# What is the diameter of our wheel hub?



## Tom (Nov 1, 2004)

I may be getting a set of BMW wheels with snow tires. 

What is the diameter of our rims hub? I have to order hubcentric rings.

Thanks


----------



## badtmpdgoat (Nov 9, 2004)

any idea wht the center cap diameter might be,,just had some enkei wheels put on but would like to use the pontiac center caps,,just a bit to small though,,any ideas?


----------



## Snafu (Aug 27, 2004)

Tom said:


> I may be getting a set of BMW wheels with snow tires.
> 
> What is the diameter of our rims hub? I have to order hubcentric rings.
> 
> Thanks


69.5mm center bore

good luck finding hubrings for a BMW wheel...most are specific to bimmer and won't take hubrings...


----------



## Tom (Nov 1, 2004)

I mounted the BMW wheels. their center is something like 70.2. The lugs hold them fine. No shimmy at 80mph. 

I am working on getting decals for the center cap. I paid a premium form wheelexchange to get center caps with no BMW logo, but they are a dingy gray plastic. 

One place took my info, but never shipped or charged my the whopping $10 they were going to charge for plain carbon fiber look circles/decals.

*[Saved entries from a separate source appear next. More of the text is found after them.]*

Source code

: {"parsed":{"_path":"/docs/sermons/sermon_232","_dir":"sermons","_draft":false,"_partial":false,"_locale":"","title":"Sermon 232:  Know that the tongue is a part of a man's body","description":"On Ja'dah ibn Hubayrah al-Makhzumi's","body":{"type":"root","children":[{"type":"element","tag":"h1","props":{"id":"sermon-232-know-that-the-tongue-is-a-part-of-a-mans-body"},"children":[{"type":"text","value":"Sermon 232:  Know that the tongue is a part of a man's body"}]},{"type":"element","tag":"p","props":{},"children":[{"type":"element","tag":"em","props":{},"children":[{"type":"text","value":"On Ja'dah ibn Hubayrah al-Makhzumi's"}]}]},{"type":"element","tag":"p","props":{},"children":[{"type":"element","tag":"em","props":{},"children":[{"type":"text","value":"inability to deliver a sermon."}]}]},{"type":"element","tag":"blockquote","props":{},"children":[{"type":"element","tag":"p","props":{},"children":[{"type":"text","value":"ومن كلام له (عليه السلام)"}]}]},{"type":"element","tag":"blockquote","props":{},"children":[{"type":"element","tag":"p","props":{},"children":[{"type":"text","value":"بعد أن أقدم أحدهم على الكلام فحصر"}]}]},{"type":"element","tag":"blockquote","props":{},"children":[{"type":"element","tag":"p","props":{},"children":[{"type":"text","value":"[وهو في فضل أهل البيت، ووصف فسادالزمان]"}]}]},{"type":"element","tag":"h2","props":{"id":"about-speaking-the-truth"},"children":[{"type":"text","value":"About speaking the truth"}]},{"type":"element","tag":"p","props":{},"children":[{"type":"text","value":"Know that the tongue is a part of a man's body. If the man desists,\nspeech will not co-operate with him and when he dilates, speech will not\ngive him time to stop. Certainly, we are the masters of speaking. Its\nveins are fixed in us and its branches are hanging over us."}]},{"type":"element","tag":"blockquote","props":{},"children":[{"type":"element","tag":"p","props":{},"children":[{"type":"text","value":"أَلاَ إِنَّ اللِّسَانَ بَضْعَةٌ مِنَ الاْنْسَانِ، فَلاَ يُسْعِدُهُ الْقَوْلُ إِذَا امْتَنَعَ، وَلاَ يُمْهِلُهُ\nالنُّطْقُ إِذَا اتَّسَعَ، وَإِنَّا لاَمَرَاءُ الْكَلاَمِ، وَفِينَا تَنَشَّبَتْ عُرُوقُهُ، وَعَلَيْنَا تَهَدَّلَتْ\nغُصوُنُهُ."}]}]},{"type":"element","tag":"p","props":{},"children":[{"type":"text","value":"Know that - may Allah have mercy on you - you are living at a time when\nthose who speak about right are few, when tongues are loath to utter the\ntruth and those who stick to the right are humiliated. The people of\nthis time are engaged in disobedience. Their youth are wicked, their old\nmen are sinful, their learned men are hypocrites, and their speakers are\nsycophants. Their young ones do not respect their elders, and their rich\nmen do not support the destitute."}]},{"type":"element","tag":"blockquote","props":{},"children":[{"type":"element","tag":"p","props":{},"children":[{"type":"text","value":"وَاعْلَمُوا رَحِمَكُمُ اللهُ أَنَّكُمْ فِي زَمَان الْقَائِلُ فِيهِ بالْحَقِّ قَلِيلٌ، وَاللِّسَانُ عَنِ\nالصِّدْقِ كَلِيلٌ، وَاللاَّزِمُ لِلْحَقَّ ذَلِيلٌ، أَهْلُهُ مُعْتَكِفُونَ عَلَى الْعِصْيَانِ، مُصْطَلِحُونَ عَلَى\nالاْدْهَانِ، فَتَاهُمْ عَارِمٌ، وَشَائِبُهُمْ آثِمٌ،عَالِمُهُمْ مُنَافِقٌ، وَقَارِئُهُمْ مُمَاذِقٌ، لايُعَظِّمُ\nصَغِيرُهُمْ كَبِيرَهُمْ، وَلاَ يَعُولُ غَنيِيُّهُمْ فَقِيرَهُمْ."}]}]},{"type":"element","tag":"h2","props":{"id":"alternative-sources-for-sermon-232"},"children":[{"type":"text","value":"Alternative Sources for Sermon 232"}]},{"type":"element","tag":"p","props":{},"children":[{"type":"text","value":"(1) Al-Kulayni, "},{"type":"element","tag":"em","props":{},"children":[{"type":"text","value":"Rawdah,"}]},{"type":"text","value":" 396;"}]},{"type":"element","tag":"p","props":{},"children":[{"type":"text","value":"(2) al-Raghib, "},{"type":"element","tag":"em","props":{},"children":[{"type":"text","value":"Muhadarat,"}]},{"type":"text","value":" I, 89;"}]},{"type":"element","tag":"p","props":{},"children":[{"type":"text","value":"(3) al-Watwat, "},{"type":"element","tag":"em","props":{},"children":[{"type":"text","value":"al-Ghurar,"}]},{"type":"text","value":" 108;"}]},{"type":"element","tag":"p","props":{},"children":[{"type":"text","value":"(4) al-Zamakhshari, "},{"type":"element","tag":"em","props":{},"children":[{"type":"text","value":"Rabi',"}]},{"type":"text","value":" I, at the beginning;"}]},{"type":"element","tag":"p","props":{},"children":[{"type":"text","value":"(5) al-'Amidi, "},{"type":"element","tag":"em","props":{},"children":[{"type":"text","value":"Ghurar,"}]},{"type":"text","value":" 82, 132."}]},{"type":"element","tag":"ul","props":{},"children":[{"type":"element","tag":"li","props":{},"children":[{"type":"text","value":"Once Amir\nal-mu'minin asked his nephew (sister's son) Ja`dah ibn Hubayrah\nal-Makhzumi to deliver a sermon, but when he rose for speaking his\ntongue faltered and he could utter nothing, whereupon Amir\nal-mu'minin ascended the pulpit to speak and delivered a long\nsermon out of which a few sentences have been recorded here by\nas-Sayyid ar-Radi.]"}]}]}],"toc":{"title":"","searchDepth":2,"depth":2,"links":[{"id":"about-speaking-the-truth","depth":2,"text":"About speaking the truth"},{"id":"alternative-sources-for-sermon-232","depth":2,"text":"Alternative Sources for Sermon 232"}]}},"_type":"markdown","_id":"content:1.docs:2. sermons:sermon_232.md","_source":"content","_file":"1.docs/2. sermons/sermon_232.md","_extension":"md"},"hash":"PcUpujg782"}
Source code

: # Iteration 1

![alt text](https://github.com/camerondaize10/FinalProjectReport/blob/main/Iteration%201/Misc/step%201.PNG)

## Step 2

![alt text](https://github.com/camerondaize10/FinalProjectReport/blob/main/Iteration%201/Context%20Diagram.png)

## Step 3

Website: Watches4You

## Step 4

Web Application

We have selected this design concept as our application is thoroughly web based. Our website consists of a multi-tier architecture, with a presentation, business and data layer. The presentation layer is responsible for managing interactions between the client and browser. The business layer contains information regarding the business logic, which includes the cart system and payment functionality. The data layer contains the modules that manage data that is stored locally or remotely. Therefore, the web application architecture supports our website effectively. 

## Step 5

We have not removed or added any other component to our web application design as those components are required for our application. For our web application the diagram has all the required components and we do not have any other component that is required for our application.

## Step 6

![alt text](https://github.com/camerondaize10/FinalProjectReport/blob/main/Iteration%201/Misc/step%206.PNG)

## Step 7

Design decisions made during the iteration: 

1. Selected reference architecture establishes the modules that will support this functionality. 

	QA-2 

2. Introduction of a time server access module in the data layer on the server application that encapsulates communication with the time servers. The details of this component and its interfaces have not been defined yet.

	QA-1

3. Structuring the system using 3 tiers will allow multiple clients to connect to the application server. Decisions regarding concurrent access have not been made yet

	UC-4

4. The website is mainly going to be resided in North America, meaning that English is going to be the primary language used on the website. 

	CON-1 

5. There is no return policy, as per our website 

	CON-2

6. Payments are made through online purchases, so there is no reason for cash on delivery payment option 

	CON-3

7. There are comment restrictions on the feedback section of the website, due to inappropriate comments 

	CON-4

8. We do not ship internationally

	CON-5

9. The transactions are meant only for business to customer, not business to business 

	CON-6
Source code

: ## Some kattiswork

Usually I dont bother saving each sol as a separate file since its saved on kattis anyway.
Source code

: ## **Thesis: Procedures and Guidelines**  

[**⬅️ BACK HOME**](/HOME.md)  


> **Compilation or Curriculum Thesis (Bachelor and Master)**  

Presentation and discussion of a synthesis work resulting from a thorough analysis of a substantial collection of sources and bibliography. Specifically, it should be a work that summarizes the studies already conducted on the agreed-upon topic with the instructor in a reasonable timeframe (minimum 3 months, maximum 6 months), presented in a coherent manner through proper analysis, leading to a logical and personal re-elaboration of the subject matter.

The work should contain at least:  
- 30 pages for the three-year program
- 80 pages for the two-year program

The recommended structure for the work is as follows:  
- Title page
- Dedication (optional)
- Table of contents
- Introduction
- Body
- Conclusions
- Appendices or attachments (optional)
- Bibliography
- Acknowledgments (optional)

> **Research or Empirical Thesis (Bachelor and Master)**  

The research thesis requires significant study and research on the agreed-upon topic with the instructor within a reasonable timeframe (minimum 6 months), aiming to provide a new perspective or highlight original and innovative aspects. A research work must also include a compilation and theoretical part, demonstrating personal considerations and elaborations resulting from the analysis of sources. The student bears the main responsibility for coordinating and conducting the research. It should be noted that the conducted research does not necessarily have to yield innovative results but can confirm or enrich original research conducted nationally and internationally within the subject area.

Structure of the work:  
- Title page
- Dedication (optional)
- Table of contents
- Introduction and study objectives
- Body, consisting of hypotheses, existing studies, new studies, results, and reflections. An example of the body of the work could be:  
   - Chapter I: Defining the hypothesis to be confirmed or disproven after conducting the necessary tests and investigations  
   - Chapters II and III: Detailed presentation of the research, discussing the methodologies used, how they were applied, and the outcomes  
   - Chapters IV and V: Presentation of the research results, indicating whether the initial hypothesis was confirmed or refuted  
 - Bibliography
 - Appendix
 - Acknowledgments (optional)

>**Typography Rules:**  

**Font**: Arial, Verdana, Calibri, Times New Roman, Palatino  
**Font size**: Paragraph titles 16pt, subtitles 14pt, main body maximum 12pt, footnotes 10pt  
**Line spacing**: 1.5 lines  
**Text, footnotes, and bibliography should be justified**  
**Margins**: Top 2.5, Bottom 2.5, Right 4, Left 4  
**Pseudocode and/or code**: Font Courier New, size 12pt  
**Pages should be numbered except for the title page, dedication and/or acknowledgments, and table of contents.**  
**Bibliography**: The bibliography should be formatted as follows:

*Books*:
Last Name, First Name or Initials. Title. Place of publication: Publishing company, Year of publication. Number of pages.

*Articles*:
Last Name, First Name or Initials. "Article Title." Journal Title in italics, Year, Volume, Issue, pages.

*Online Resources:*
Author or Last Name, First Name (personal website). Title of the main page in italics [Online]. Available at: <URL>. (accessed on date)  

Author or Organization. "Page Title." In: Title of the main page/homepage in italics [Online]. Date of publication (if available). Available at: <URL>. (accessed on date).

I got a call from HQ today. they are processing my earnings. should have the difference in my pocket in a few days! net 20400 local with 18600 guaranteed "trade" after 3 years that i can renegotiate in 3 years if i want to keep it.


----------



## Ferstlerslim (May 30, 2010)

Tom said:


> I mounted the BMW wheels. their center is something like 70.2. The lugs hold them fine. No shimmy at 80mph.
> 
> I am working on getting decals for the center cap. I paid a premium form wheelexchange to get center caps with no BMW logo, but they are a dingy gray plastic.
> 
> ...



How about this for resurrecting and old post....

In case anyone stumbles across this thread like i did while doing a wheel search, the BMW center bore is 72.5. It sounds as though the 3mm doesn't make a difference.

Dave


----------



## svede1212 (Nov 1, 2005)

Ferstlerslim said:


> How about this for resurrecting and old post....
> 
> In case anyone stumbles across this thread like i did while doing a wheel search, the BMW center bore is 72.5. It sounds as though the 3mm doesn't make a difference.
> 
> Dave


I think it does especially if you are using the soft stock lugs. I'v seen a couple shear off with a misfitting wheel.


----------